### Exercise requirements
Filter the records below for the word "commits". Copy each line that holds it.

### Supplied records
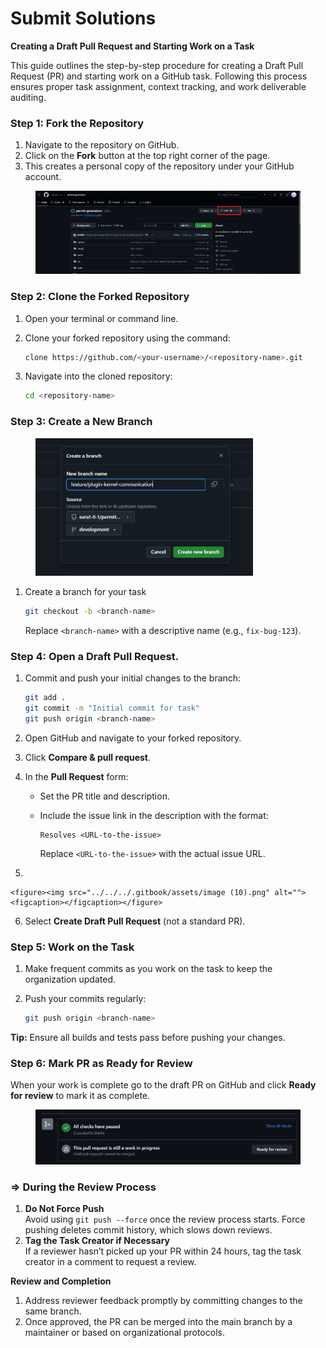 # Submit Solutions

**Creating a Draft Pull Request and Starting Work on a Task**

This guide outlines the step-by-step procedure for creating a Draft Pull Request (PR) and starting work on a GitHub task. Following this process ensures proper task assignment, context tracking, and work deliverable auditing.

### **Step 1: Fork the Repository**

1. Navigate to the repository on GitHub.
2. Click on the **Fork** button at the top right corner of the page.
3. This creates a personal copy of the repository under your GitHub account.

<figure><img src="../../../.gitbook/assets/image (8).png" alt=""><figcaption></figcaption></figure>

### **Step 2: Clone the Forked Repository**

1. Open your terminal or command line.
2.  Clone your forked repository using the command:

    ```bash
    clone https://github.com/<your-username>/<repository-name>.git
    ```
3.  Navigate into the cloned repository:

    ```bash
    cd <repository-name>
    ```

### **Step 3: Create a New Branch**

<figure><img src="../../../.gitbook/assets/image (9).png" alt="" width="348"><figcaption></figcaption></figure>

1.  Create a branch for your task

    ```bash
    git checkout -b <branch-name>
    ```

    Replace `<branch-name>` with a descriptive name (e.g., `fix-bug-123`).

### **Step 4: Open a Draft Pull Request.**

1.  Commit and push your initial changes to the branch:

    ```bash
    git add .
    git commit -m "Initial commit for task"
    git push origin <branch-name>
    ```
2. Open GitHub and navigate to your forked repository.
3. Click **Compare & pull request**.
4. In the **Pull Request** form:
   * Set the PR title and description.
   *   Include the issue link in the description with the format:

       ```plaintext
       Resolves <URL-to-the-issue>
       ```

       Replace `<URL-to-the-issue>` with the actual issue URL.
5.

    <figure><img src="../../../.gitbook/assets/image (10).png" alt=""><figcaption></figcaption></figure>
6. Select **Create Draft Pull Request** (not a standard PR).

### **Step 5: Work on the Task**

1. Make frequent commits as you work on the task to keep the organization updated.
2.  Push your commits regularly:

    ```bash
    git push origin <branch-name>
    ```

**Tip:** Ensure all builds and tests pass before pushing your changes.

### **Step 6: Mark PR as Ready for Review**

When your work is complete go to the draft PR on GitHub and click **Ready for review** to mark it as complete.

<figure><img src="../../../.gitbook/assets/image (11).png" alt=""><figcaption></figcaption></figure>

### **⇒  During the Review Process**

1. **Do Not Force Push** \
   Avoid using `git push --force` once the review process starts. Force pushing deletes commit history, which slows down reviews.
2. **Tag the Task Creator if Necessary** \
   If a reviewer hasn’t picked up your PR within 24 hours, tag the task creator in a comment to request a review.

**Review and Completion**

1. Address reviewer feedback promptly by committing changes to the same branch.
2. Once approved, the PR can be merged into the main branch by a maintainer or based on organizational protocols.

### Exercise output
1. Make frequent commits as you work on the task to keep the organization updated.
2.  Push your commits regularly:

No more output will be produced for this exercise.